Closing credit cards
Old-school wisdom used to be that you close any credit cards you didn’t use and have as little credit as possible. Closing credit cards can actually hurt your credit.
Today, lenders look at your capacity, which is how much credit you’ve been extended and how much of that credit you’ve used. For example, if all your credit cards have a combined limit of $50,000 and you’ve used $25,000, you have 50% capacity. Lenders usually like capacity of at least 25%. Closing a credit card account lowers your capacity and can damage your credit score.
Past due rent payments
Some renters think that rent payments are an agreement strictly between themselves and the owner of the property. But if you miss a payment, or several, the landlord has the right to report you to the credit reporting agencies-TransUnion, Experian and Equifax. If that happens, delinquency notes will be added to your credit report and will show up when you apply for credit in the future.
Defaulting on recurring bills
Being slightly past due on things like cellphone bills, utility bills or other similar recurring bills will generate several notices to you before the provider decides you’re not going to pay and they cut you off.

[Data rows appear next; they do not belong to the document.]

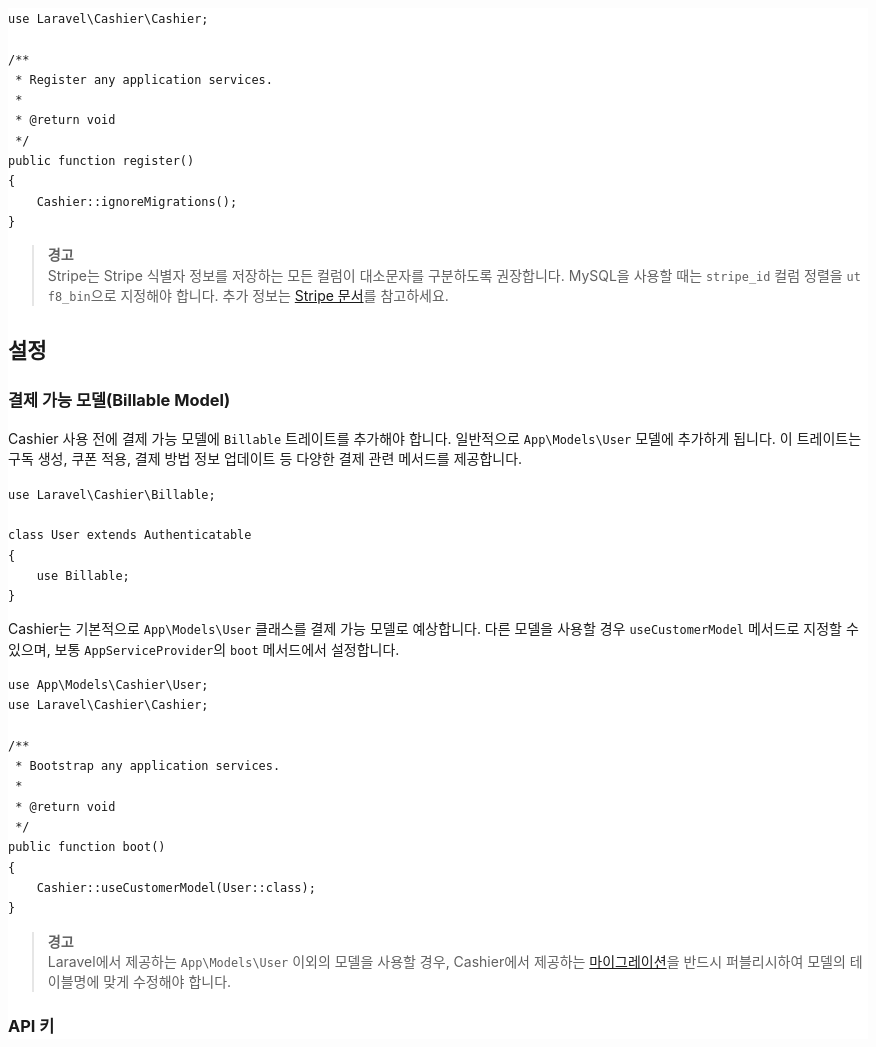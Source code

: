     use Laravel\Cashier\Cashier;

    /**
     * Register any application services.
     *
     * @return void
     */
    public function register()
    {
        Cashier::ignoreMigrations();
    }

> **경고**  
> Stripe는 Stripe 식별자 정보를 저장하는 모든 컬럼이 대소문자를 구분하도록 권장합니다. MySQL을 사용할 때는 `stripe_id` 컬럼 정렬을 `utf8_bin`으로 지정해야 합니다. 추가 정보는 [Stripe 문서](https://stripe.com/docs/upgrades#what-changes-does-stripe-consider-to-be-backwards-compatible)를 참고하세요.

<a name="configuration"></a>
## 설정

<a name="billable-model"></a>
### 결제 가능 모델(Billable Model)

Cashier 사용 전에 결제 가능 모델에 `Billable` 트레이트를 추가해야 합니다. 일반적으로 `App\Models\User` 모델에 추가하게 됩니다. 이 트레이트는 구독 생성, 쿠폰 적용, 결제 방법 정보 업데이트 등 다양한 결제 관련 메서드를 제공합니다.

    use Laravel\Cashier\Billable;

    class User extends Authenticatable
    {
        use Billable;
    }

Cashier는 기본적으로 `App\Models\User` 클래스를 결제 가능 모델로 예상합니다. 다른 모델을 사용할 경우 `useCustomerModel` 메서드로 지정할 수 있으며, 보통 `AppServiceProvider`의 `boot` 메서드에서 설정합니다.

    use App\Models\Cashier\User;
    use Laravel\Cashier\Cashier;

    /**
     * Bootstrap any application services.
     *
     * @return void
     */
    public function boot()
    {
        Cashier::useCustomerModel(User::class);
    }

> **경고**  
> Laravel에서 제공하는 `App\Models\User` 이외의 모델을 사용할 경우, Cashier에서 제공하는 [마이그레이션](#installation)을 반드시 퍼블리시하여 모델의 테이블명에 맞게 수정해야 합니다.

<a name="api-keys"></a>
### API 키
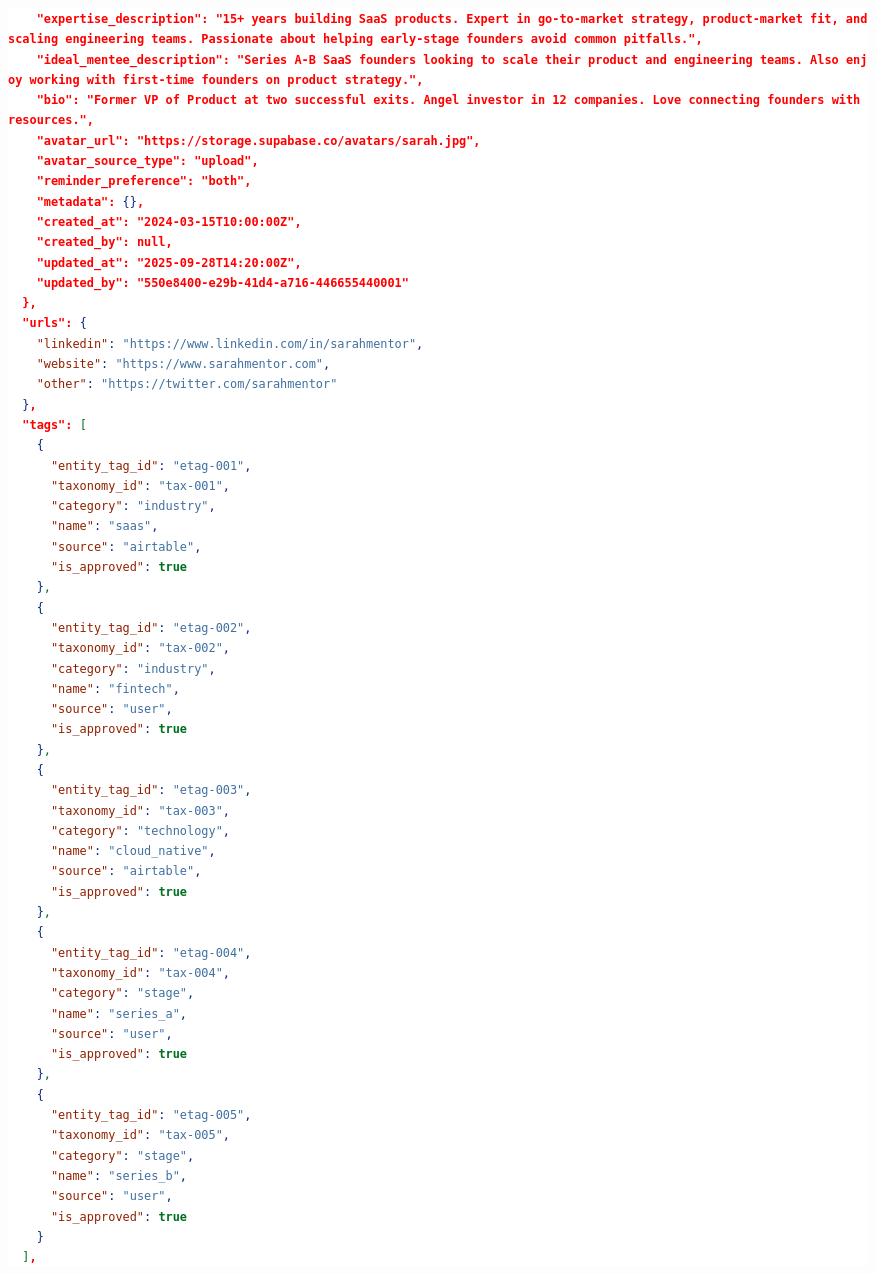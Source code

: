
 ```json
    "expertise_description": "15+ years building SaaS products. Expert in go-to-market strategy, product-market fit, and scaling engineering teams. Passionate about helping early-stage founders avoid common pitfalls.",
    "ideal_mentee_description": "Series A-B SaaS founders looking to scale their product and engineering teams. Also enjoy working with first-time founders on product strategy.",
    "bio": "Former VP of Product at two successful exits. Angel investor in 12 companies. Love connecting founders with resources.",
    "avatar_url": "https://storage.supabase.co/avatars/sarah.jpg",
    "avatar_source_type": "upload",
    "reminder_preference": "both",
    "metadata": {},
    "created_at": "2024-03-15T10:00:00Z",
    "created_by": null,
    "updated_at": "2025-09-28T14:20:00Z",
    "updated_by": "550e8400-e29b-41d4-a716-446655440001"
  },
  "urls": {
    "linkedin": "https://www.linkedin.com/in/sarahmentor",
    "website": "https://www.sarahmentor.com",
    "other": "https://twitter.com/sarahmentor"
  },
  "tags": [
    {
      "entity_tag_id": "etag-001",
      "taxonomy_id": "tax-001",
      "category": "industry",
      "name": "saas",
      "source": "airtable",
      "is_approved": true
    },
    {
      "entity_tag_id": "etag-002",
      "taxonomy_id": "tax-002",
      "category": "industry",
      "name": "fintech",
      "source": "user",
      "is_approved": true
    },
    {
      "entity_tag_id": "etag-003",
      "taxonomy_id": "tax-003",
      "category": "technology",
      "name": "cloud_native",
      "source": "airtable",
      "is_approved": true
    },
    {
      "entity_tag_id": "etag-004",
      "taxonomy_id": "tax-004",
      "category": "stage",
      "name": "series_a",
      "source": "user",
      "is_approved": true
    },
    {
      "entity_tag_id": "etag-005",
      "taxonomy_id": "tax-005",
      "category": "stage",
      "name": "series_b",
      "source": "user",
      "is_approved": true
    }
  ],
```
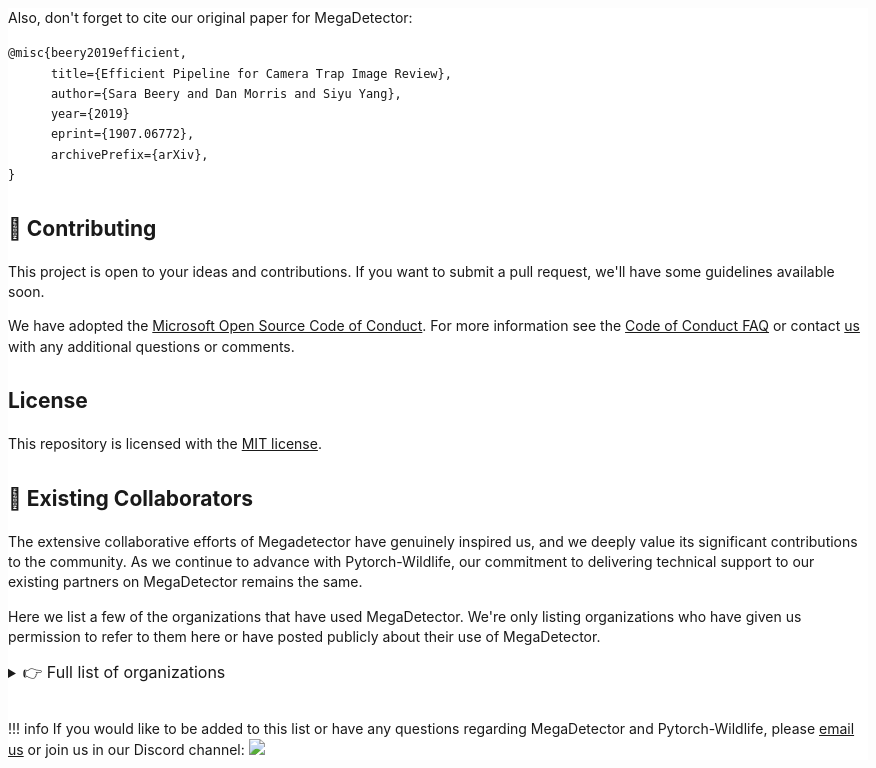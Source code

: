 Also, don't forget to cite our original paper for MegaDetector:

```
@misc{beery2019efficient,
      title={Efficient Pipeline for Camera Trap Image Review},
      author={Sara Beery and Dan Morris and Siyu Yang},
      year={2019}
      eprint={1907.06772},
      archivePrefix={arXiv},
}
```

## 🤝 Contributing

This project is open to your ideas and contributions. If you want to submit a pull request, we'll have some guidelines available soon.

We have adopted the [Microsoft Open Source Code of Conduct](https://opensource.microsoft.com/codeofconduct/). For more information see the [Code of Conduct FAQ](https://opensource.microsoft.com/codeofconduct/faq/) or contact [us](mailto:zhongqimiao@microsoft.com) with any additional questions or comments.

## License

This repository is licensed with the [MIT license](https://github.com/Microsoft/dotnet/blob/main/LICENSE).

## 👥 Existing Collaborators

The extensive collaborative efforts of Megadetector have genuinely inspired us, and we deeply value its significant contributions to the community. As we continue to advance with Pytorch-Wildlife, our commitment to delivering technical support to our existing partners on MegaDetector remains the same.

Here we list a few of the organizations that have used MegaDetector. We're only listing organizations who have given us permission to refer to them here or have posted publicly about their use of MegaDetector.

<details><summary><font size="3">👉 Full list of organizations</font></summary></details><br>

!!! info
    If you would like to be added to this list or have any questions regarding MegaDetector and Pytorch-Wildlife, please [email us](mailto:zhongqimiao@microsoft.com) or join us in our Discord channel: [![](https://img.shields.io/badge/any_text-Join_us!-blue?logo=discord&label=PytorchWildife)](https://discord.gg/TeEVxzaYtm)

But the provider still wants its money and you’ll be turned over to a collection agency. Even if you pay what you owe, you’ll still be reported to the three credit reporting agencies and your credit record will reflect the late payments.
Walking away from gym membership contracts
You wanted to get in shape. You signed a gym membership contract. After a few months you decide getting in shape isn’t for you. So, you stop going to the gym and you stop paying for it. That can come back to haunt you.
Even though it may seem insignificant, it’s still a contract and you agreed to the terms and conditions. You may be able to get out of the contract, but you have to talk to the gym about closing the account. There may be some early termination penalties. But that’s a lot better than having the gym report your non-payment to the credit reporting agencies.
Outstanding medical bills
There’s been a long-held belief that you can hold off paying medical providers and it won’t affect your credit. Not true. It may take longer before you see negative credit listings on your credit report, but it will eventually happen.
The three major credit reporting agencies—TransUnion, Experian and Equifax—have a 180-day waiting period before medical debt appears in your credit history. The six-month grace period is designed to give you enough time to correct errors on the bill, pay or get your insurance company to pay it, or work out a payment plan. Unpaid medical bills can stay on your credit report for seven years from the original delinquency date. Payment history is the biggest single factor in your credit score. It makes up 35% of your score.
Too many credit card applications
It’s not a bad thing to have credit cards. It’s not a bad thing to apply for credit cards. But if you apply for too many in a short period of time, lenders may look at you as too big a risk and deny the credit you’re asking for.
Ten percent of your FICO score, which is the number that helps lenders determine how likely you are to repay a loan, is based on how you shop for credit. Opening several new credit accounts in a short period of time represents great risk—especially for people without a long credit history.
Also, every time you apply for a credit card, the lender checks your credit and that reduces your credit score for a few months.
Be strategic about your credit. Protect it. Abusing credit privileges, even those that seem inconsequential, can have long-lasting affects you don’t want.